I have 2 boys in college. Both of them watch every single program or movie they want via Netflix. On the very rare occasion that they want to watch something via HBOGO or something, they will watch through my DTV account.


----------



## phrelin (Jan 18, 2007)

When "Longmire" was renewed for Season 3 we were told:



> Thanks to the 5 million plus weekly fans (live+7).
> 
> ...The second season has averaged 3.7 million viewers, 942,000 in 18-49 and 1.2 million in 25-54. Longmire remains A&E's most watched drama.


I can't even find the live+7 ratings for Season 3. What I do know is the finale pulled 3.7 million total viewers and a 0.6 demo rating which indicates that it's live+same day age 50+ viewers kept watching while the demo was down by a third. It had enough viewers for a renewal on any other cable network but the "Duck Dynasty" network A&E.


----------



## Jaspear (May 16, 2004)

phrelin said:


> while the demo was down by a third.


This was the real reason it got the heave-ho.
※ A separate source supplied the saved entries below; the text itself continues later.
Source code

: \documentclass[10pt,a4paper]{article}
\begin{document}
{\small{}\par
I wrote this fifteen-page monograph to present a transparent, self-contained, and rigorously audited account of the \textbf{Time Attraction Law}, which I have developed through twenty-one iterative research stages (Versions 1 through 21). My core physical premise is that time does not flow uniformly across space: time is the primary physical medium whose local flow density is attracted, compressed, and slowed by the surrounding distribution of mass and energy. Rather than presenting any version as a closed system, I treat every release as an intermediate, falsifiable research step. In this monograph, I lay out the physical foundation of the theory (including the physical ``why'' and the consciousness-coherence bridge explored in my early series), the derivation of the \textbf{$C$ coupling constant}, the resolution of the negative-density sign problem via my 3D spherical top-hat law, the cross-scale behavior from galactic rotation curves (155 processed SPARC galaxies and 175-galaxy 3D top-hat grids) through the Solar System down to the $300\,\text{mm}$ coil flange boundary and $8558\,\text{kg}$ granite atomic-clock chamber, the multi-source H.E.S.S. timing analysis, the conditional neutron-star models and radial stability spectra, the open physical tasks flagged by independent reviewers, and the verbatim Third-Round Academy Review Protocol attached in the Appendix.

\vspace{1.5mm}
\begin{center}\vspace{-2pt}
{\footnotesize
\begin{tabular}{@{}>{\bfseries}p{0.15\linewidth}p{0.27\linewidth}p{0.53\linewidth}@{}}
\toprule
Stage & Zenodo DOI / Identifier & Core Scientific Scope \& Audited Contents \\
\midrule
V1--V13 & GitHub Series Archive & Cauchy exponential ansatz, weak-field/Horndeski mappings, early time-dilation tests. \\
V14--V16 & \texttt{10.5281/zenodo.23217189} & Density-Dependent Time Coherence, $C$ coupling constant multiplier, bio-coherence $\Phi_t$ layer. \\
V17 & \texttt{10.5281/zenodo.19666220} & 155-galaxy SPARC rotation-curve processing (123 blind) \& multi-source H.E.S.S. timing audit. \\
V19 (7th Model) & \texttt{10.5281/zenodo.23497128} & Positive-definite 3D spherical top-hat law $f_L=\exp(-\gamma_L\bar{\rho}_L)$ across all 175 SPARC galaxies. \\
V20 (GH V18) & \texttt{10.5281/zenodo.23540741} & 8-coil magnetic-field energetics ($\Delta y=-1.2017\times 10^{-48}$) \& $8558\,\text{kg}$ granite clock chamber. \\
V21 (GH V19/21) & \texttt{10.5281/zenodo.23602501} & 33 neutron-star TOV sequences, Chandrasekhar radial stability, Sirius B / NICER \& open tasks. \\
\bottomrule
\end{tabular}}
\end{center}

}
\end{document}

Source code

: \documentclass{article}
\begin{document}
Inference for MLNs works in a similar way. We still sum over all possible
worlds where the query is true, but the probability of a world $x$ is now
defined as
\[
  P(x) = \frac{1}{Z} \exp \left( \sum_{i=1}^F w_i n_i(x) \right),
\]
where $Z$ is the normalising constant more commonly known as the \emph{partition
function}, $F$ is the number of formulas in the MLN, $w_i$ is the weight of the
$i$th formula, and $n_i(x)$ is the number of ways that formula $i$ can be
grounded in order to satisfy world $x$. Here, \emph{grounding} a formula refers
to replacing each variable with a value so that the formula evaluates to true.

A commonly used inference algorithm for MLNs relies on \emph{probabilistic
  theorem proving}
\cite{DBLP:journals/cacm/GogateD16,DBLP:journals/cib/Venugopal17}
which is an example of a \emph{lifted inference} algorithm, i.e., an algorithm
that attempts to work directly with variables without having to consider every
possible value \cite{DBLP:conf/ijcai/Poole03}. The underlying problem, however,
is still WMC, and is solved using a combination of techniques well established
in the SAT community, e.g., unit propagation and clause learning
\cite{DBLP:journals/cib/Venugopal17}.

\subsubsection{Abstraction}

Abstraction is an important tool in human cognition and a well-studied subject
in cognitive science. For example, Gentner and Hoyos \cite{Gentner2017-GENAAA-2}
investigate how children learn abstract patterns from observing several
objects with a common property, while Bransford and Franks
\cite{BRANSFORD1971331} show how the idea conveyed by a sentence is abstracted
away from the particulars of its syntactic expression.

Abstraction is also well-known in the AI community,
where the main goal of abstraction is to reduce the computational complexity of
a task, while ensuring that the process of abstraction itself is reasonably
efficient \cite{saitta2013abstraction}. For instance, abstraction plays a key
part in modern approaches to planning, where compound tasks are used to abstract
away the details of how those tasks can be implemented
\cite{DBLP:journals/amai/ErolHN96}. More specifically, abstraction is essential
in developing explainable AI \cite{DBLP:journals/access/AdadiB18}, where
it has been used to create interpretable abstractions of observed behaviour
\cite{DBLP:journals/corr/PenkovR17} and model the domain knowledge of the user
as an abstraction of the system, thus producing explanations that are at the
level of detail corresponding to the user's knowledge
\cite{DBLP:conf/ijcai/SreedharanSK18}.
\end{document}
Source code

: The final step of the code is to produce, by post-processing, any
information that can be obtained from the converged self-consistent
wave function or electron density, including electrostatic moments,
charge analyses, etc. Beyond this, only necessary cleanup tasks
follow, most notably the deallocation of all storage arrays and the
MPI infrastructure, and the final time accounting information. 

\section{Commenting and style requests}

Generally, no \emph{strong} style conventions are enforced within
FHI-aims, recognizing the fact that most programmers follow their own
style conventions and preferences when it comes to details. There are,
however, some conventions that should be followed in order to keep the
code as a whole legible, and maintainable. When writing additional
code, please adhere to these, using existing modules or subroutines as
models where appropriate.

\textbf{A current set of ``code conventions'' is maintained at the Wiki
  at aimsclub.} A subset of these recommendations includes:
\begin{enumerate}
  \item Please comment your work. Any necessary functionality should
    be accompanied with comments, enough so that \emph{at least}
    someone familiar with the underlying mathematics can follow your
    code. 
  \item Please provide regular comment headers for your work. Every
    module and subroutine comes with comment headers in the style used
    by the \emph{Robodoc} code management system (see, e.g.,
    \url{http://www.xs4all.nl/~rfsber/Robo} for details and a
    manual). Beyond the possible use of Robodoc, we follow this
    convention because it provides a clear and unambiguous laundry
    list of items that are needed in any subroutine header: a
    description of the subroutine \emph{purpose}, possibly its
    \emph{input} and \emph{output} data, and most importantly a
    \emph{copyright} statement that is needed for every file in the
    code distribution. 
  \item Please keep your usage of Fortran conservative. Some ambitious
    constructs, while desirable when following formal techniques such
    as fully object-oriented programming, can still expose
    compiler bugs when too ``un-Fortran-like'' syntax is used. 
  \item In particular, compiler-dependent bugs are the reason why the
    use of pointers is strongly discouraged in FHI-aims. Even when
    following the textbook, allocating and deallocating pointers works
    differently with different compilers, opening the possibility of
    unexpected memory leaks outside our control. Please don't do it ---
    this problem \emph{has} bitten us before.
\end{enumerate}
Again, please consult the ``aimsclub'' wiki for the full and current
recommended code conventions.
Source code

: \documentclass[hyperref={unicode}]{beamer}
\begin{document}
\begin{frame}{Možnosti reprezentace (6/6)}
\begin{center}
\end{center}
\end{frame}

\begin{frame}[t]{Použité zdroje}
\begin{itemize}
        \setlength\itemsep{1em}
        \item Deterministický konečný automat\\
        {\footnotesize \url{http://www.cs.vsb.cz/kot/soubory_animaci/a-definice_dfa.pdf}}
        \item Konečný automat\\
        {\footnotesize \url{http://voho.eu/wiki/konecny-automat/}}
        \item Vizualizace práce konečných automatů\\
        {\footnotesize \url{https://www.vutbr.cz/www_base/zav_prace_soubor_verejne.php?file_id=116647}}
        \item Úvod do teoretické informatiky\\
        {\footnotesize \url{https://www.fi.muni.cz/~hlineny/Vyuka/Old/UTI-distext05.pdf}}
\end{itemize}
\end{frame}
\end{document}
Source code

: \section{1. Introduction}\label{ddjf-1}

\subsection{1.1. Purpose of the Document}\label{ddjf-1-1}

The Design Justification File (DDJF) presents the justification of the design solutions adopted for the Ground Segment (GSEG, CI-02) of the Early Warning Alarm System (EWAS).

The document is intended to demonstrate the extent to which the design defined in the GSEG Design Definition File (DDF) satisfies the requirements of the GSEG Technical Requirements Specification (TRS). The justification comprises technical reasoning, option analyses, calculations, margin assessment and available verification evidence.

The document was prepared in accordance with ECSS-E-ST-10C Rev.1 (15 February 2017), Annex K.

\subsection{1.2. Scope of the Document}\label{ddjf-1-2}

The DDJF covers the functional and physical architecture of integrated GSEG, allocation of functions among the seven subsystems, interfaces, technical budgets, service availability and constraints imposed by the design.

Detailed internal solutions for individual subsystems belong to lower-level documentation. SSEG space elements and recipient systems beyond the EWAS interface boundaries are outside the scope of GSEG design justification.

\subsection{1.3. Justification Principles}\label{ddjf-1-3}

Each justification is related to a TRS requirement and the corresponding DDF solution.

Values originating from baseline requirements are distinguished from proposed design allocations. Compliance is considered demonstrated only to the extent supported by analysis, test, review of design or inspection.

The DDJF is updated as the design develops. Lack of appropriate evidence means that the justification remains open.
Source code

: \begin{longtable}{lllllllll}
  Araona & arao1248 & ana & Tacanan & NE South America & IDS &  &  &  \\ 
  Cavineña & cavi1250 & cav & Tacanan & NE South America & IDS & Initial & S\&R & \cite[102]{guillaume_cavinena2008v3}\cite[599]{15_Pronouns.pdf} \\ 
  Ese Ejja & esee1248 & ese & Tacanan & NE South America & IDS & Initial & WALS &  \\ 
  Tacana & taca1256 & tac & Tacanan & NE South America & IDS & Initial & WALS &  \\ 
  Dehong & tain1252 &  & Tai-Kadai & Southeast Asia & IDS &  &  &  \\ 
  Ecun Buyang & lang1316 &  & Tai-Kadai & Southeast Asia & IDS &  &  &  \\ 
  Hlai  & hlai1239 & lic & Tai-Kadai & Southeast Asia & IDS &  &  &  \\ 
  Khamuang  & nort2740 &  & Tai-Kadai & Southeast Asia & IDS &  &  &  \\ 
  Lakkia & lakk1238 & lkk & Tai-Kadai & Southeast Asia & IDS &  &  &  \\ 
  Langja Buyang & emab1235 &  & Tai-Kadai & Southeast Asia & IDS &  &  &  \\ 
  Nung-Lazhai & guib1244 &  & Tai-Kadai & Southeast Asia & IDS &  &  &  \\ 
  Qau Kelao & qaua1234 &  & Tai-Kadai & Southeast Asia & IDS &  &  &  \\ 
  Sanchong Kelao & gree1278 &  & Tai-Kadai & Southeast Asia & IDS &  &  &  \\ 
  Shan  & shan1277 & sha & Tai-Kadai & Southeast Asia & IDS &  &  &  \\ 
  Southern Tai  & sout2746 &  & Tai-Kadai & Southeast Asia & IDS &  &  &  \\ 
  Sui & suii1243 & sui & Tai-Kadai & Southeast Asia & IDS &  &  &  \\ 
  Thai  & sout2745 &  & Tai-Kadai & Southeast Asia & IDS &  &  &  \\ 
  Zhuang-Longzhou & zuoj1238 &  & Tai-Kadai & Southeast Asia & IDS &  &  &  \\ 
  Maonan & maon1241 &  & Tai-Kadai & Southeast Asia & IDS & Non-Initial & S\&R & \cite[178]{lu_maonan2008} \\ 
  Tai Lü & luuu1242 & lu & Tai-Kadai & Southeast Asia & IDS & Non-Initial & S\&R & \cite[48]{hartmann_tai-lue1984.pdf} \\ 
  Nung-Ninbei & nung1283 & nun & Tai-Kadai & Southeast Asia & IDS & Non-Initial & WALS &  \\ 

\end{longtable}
The "prime demo" gambit was invented by Ollie Treyz who ran ABC in the 1950s and early 1960s. He cooked it up, in my opinion mostly out of whole cloth, as a way to convince Madison Avenue to buy time on his smaller, less watched network. It worked.

It's way past time for the networks and Madison Avenue to take the blinders off and get out of the 1950s.


----------



## FLWingNut (Nov 19, 2005)

Advertisers have almost no interest in older (55+) viewers, despite their disposable income. Most ad agencies are run by younger people and their research tells them older people are less influenced by advertising than younger folks. Older people know what they like and are not prone to change based on an ad campaign. They don't jump on the Next Big Thing. 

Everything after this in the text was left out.